The small room was now very crowded, with Elias, who was large and stout, and Constantine, who was large and slender, Mr. Sills, and Sal, who was still kneeling on the floor, pinning a cuff. Constantine, insufficiently bathed, as usual, increased the foulness of the air. He leaned against the back wall and caught Elias’s eye in the mirror. Elias met his stare.

“Do you remember when you were fucking Miss Ruby Nolte in my house on Sutton Place, Elias?” he asked. “When you had no other place to go because your wife, Gladyce, was suspicious of you?”

Sal, the fitter, coughed in astonishment, and the pins in his mouth were spat out on the floor.

“Such language, gentlemen,” said Mr. Sills, attempting to make a joke, but he realized that he had walked in at an inappropriate time.
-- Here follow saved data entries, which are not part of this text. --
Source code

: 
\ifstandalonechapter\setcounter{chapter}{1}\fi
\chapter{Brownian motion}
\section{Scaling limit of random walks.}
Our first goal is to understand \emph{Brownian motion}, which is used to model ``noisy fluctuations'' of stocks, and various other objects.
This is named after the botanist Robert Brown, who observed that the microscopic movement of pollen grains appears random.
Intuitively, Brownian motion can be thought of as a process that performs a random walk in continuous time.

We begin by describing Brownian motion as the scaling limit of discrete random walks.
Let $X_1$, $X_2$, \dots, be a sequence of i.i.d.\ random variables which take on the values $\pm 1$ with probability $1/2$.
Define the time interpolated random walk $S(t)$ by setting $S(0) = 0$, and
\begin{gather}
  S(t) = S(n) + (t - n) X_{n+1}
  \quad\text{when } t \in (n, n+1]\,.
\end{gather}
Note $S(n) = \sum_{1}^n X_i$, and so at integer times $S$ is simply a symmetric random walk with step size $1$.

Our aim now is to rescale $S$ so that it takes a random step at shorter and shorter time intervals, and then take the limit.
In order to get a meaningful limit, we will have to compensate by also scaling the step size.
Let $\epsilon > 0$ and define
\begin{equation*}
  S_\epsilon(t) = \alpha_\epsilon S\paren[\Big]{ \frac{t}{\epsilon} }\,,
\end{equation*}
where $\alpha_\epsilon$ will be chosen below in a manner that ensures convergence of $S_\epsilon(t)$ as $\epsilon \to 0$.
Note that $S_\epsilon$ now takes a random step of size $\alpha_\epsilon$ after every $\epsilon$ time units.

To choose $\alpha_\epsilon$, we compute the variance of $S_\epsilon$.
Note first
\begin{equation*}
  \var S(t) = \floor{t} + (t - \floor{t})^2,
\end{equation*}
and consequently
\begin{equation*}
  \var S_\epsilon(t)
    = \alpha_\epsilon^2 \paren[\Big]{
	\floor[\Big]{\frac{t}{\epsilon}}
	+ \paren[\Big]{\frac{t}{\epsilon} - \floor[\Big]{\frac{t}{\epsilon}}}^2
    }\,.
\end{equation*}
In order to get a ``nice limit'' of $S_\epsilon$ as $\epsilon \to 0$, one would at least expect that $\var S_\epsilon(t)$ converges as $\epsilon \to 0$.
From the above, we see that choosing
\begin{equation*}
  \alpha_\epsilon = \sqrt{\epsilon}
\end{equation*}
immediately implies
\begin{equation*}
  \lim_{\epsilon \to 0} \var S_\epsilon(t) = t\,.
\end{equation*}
He signaled to Sal, and the two of them left the fitting room.

Elias, who understood when to give in on a business negotiation, merely answered, “I’ll see that you get sent a card, de Rham.”

“That’s very kind, Elias,” said Constantine, reverting to his charming self.

“But one thing.”

“Yes, Elias.”

“This invite is for you solo, not you and Mrs. Lupescu.”

“Oh?”

“That’s right.”

“That will make things quite awkward for me.”
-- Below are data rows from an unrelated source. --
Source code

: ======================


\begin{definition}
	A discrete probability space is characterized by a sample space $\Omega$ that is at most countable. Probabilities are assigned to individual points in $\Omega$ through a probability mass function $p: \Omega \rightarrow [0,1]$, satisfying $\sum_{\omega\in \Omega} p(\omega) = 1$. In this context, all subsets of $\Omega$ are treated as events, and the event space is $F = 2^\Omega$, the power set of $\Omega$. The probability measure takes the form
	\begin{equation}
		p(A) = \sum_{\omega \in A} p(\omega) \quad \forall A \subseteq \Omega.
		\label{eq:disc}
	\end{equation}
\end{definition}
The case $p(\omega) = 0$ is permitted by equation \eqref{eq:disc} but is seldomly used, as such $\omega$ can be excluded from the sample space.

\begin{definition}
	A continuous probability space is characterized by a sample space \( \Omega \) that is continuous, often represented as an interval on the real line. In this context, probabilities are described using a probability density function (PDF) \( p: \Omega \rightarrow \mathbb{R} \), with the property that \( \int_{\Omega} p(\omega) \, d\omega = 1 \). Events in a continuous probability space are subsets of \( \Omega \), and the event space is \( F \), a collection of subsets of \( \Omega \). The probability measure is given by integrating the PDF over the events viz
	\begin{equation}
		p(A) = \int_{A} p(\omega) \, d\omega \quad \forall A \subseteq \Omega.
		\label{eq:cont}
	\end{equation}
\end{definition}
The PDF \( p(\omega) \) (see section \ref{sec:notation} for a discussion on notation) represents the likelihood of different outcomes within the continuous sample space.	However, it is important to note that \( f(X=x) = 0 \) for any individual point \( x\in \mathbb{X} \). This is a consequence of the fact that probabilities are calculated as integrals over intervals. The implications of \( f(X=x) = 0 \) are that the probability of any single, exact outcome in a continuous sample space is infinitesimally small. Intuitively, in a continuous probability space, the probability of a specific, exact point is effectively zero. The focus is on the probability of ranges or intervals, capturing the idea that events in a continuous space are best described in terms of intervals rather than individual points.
“As we used to say in Cleveland, tough shit.”

“But Yvonne will be so disappointed.”

“No way that Ruby will let Yvonne into this party, after what she did at the Altemus wedding.”

“The Altemus wedding?”

“She crashed the Altemus wedding. You must have known that.”

Constantine looked at Elias. He had not known that Yvonne had crashed Justine Altemus’s wedding.
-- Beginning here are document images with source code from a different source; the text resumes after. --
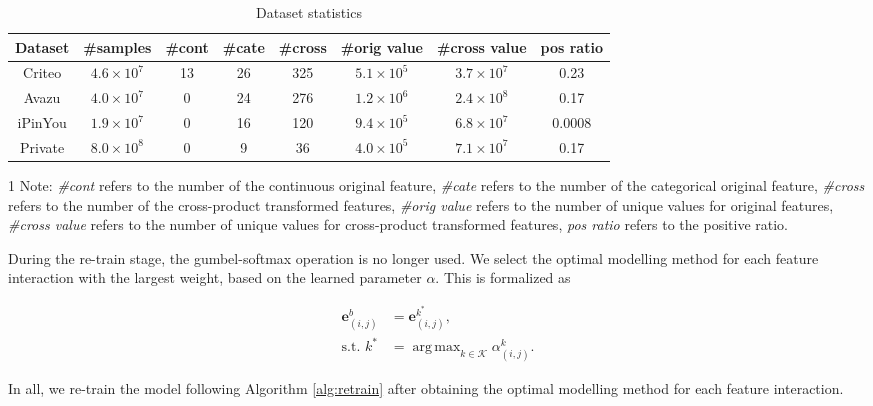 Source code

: \documentclass[conference]{IEEEtran}
\DeclareMathOperator*{\argmax}{arg\,max}
\begin{document}
\begin{table*}[!htbp]
    \renewcommand\arraystretch{1.00}
    \centering
    \caption{Dataset statistics}
    \begin{tabular}{c|ccccccc}
        \hline
        Dataset & \#samples & \#cont & \#cate & \#cross & \#orig value & \#cross value & pos ratio \\
        \hline
        Criteo  & $4.6 \times 10^7$ & 13 & 26 & 325 & $5.1 \times 10^5$ & $3.7 \times 10^7$ & 0.23 \\
        Avazu   & $4.0 \times 10^7$ & 0  & 24 & 276 & $1.2 \times 10^6$ & $2.4 \times 10^8$ & 0.17 \\
        iPinYou & $1.9 \times 10^7$ & 0  & 16 & 120 & $9.4 \times 10^5$ & $6.8 \times 10^7$ & 0.0008 \\
        Private & $8.0 \times 10^8$ & 0  & 9  & 36  & $4.0 \times 10^5$ & $7.1 \times 10^7$ & 0.17 \\
        \hline
    \end{tabular}
    \begin{tablenotes}
    \footnotesize
    \item[1] Note: \textit{\#cont} refers to the number of the continuous original feature, \textit{\#cate} refers to the number of the categorical original feature, \textit{\#cross} refers to the number of the cross-product transformed features, \textit{\#orig value} refers to the number of unique values for original features, \textit{\#cross value} refers to the number of unique values for cross-product transformed features, \textit{pos ratio} refers to the positive ratio. 
    \end{tablenotes}
    \label{Table:dataset}
\end{table*}

During the re-train stage, the gumbel-softmax operation is no longer used. We select the optimal modelling method for each feature interaction with the largest weight, based on the learned parameter $\alpha$. This is formalized as

\begin{equation}
\begin{split}
    \mathbf{e}^{b}_{(i,j)} &= \mathbf{e}_{(i,j)}^{k^{*}}, \\
    \text{s.t. $k^{*}$} &= \argmax_{k \in \mathcal{K}} \alpha_{(i,j)}^k.
\end{split}
\end{equation}

In all, we re-train the model following Algorithm \ref{alg:retrain} after obtaining the optimal modelling method for each feature interaction. 
\end{document}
“Not only crashed it. Caught the bride’s bouquet,” said Elias, imitating Yvonne with a derisive gesture.

Constantine blushed at his mistress’s gall. Elias’s derision of Yvonne was hurtful to Constantine, not for the pain that her exclusion from the ball would cause her, but for the aspersion that it cast on him that he should be allied with such a woman, who would crash a society wedding.

“Oh, yes,” went on Elias. “Yvonne is not in good stead with Lil Altemus. Or Janet Van Degan. And they’re both coming to the ball. So it’s you alone, or not at all.”

“Perhaps, Elias, rather than mail me an invitation to Sutton Place, you would leave it for me at your office with your secretary. That way no one will see it but me.”

“Any way you wish,” said Elias. Elias had dressed by now and was back in his business suit and ready to go. “Now let me tell you something, you foreign piece of shit,” he said. Gone from his voice was any semblance of charm or bonhomie. “It was your dead wife’s house I was using, not your house, and you, pimp that you are, were well paid for the use of your dead wife’s house. So don’t strong arm me again ever.” He put his finger right in Constantine’s face. “What I know about you could send you to jail.”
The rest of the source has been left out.